▶ **What you will do**
Each line of the records is to be copied verbatim.

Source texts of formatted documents
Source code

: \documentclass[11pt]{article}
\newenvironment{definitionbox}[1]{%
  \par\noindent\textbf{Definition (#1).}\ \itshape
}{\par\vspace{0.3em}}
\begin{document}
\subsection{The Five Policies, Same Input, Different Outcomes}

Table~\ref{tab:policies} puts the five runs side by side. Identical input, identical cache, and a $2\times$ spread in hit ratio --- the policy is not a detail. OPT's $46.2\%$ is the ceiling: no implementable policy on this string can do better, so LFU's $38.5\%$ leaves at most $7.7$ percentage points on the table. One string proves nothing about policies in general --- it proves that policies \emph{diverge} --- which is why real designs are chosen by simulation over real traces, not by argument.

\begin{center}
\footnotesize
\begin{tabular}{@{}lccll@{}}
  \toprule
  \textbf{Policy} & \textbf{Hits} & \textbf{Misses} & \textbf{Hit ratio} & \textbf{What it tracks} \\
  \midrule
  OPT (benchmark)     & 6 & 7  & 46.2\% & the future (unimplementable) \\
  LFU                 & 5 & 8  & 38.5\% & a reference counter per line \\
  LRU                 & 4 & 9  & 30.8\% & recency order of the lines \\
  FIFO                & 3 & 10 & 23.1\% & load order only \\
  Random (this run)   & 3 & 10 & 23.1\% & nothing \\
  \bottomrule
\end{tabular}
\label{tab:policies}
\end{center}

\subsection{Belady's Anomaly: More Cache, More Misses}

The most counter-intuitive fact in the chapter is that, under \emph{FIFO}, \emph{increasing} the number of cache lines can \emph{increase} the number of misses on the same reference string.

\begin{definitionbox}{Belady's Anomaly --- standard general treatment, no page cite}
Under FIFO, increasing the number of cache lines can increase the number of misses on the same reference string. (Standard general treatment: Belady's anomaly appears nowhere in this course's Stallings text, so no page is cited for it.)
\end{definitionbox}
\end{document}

▶ **Worked solution**
Source code

: \documentclass[11pt]{article}
\newenvironment{definitionbox}[1]{%
  \par\noindent\textbf{Definition (#1).}\ \itshape
}{\par\vspace{0.3em}}
\begin{document}
\subsection{The Five Policies, Same Input, Different Outcomes}

Table~\ref{tab:policies} puts the five runs side by side. Identical input, identical cache, and a $2\times$ spread in hit ratio --- the policy is not a detail. OPT's $46.2\%$ is the ceiling: no implementable policy on this string can do better, so LFU's $38.5\%$ leaves at most $7.7$ percentage points on the table. One string proves nothing about policies in general --- it proves that policies \emph{diverge} --- which is why real designs are chosen by simulation over real traces, not by argument.

\begin{center}
\footnotesize
\begin{tabular}{@{}lccll@{}}
  \toprule
  \textbf{Policy} & \textbf{Hits} & \textbf{Misses} & \textbf{Hit ratio} & \textbf{What it tracks} \\
  \midrule
  OPT (benchmark)     & 6 & 7  & 46.2\% & the future (unimplementable) \\
  LFU                 & 5 & 8  & 38.5\% & a reference counter per line \\
  LRU                 & 4 & 9  & 30.8\% & recency order of the lines \\
  FIFO                & 3 & 10 & 23.1\% & load order only \\
  Random (this run)   & 3 & 10 & 23.1\% & nothing \\
  \bottomrule
\end{tabular}
\label{tab:policies}
\end{center}

\subsection{Belady's Anomaly: More Cache, More Misses}

The most counter-intuitive fact in the chapter is that, under \emph{FIFO}, \emph{increasing} the number of cache lines can \emph{increase} the number of misses on the same reference string.

\begin{definitionbox}{Belady's Anomaly --- standard general treatment, no page cite}
Under FIFO, increasing the number of cache lines can increase the number of misses on the same reference string. (Standard general treatment: Belady's anomaly appears nowhere in this course's Stallings text, so no page is cited for it.)
\end{definitionbox}
\end{document}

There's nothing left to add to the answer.